[Task to complete]
Count up the lines below that include the string "tabular" and report the number by itself.

::::::::

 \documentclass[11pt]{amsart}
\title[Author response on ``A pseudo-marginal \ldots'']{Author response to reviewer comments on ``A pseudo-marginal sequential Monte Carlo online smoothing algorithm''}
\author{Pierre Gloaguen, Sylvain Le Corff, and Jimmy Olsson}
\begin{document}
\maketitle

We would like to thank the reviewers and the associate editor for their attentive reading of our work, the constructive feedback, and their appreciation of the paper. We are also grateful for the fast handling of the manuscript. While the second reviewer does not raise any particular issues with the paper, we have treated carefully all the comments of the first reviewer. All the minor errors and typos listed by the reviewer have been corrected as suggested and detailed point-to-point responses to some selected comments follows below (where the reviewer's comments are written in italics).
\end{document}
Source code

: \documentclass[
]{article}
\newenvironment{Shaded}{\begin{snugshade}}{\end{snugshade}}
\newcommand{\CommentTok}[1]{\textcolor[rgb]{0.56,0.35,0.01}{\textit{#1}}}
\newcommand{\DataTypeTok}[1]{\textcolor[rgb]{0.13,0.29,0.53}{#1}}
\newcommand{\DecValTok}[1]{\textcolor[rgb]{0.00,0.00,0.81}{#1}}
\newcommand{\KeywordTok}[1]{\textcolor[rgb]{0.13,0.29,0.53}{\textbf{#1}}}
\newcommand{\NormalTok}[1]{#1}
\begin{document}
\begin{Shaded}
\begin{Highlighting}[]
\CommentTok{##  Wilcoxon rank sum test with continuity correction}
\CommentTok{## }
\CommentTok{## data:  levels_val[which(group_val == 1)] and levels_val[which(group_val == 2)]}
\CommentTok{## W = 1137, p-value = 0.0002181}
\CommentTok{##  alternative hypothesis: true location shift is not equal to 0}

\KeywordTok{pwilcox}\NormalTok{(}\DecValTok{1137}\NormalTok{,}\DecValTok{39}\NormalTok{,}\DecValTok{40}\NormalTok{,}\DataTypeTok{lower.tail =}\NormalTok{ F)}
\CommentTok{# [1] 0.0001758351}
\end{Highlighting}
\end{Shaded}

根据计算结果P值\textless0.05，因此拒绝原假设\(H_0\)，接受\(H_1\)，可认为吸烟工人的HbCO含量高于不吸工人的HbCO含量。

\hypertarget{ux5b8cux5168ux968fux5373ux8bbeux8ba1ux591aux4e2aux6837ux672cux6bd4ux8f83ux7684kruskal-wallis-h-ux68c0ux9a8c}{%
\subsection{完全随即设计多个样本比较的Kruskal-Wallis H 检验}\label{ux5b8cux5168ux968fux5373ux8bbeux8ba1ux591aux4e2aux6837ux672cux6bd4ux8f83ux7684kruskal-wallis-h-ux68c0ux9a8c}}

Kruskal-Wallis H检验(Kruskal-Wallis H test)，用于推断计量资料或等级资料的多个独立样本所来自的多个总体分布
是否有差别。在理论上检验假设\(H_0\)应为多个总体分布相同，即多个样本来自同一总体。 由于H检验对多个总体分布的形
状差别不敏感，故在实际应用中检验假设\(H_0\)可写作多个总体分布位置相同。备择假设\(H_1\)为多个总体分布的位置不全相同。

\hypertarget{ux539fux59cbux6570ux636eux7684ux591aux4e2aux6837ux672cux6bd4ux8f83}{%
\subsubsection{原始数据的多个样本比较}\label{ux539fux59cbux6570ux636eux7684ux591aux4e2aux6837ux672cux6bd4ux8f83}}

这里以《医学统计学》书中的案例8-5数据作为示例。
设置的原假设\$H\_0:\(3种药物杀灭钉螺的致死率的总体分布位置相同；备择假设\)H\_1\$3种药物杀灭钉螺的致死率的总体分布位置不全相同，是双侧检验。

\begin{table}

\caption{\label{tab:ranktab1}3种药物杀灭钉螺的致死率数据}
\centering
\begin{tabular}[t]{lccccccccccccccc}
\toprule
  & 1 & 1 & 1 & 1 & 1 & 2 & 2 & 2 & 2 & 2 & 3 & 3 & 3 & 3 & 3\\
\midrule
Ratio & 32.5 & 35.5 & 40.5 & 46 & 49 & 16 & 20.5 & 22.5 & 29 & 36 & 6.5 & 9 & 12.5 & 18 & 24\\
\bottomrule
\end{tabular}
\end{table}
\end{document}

::::::::

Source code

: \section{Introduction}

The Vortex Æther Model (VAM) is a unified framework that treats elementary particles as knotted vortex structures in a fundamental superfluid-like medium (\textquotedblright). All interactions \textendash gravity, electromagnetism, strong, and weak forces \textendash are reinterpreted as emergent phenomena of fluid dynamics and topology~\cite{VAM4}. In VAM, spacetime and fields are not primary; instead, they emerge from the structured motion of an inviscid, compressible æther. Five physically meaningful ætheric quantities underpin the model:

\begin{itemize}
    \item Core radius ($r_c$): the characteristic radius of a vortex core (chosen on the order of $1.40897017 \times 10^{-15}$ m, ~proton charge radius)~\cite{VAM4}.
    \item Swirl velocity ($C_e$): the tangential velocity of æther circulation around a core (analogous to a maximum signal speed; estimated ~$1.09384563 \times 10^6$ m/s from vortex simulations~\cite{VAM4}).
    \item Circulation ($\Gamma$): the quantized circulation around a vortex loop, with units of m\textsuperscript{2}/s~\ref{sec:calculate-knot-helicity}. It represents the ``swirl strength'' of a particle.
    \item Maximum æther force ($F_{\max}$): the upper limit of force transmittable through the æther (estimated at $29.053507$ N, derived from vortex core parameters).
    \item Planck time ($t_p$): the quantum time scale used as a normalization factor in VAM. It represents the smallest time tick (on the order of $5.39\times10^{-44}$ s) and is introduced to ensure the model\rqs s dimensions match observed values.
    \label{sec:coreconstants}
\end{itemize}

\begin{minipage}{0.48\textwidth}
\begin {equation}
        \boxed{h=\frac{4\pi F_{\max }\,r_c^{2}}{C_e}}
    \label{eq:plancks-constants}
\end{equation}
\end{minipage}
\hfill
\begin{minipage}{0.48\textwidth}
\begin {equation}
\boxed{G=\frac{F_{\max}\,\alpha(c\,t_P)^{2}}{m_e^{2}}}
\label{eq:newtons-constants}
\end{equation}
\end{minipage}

::::::::

[The completed task]
2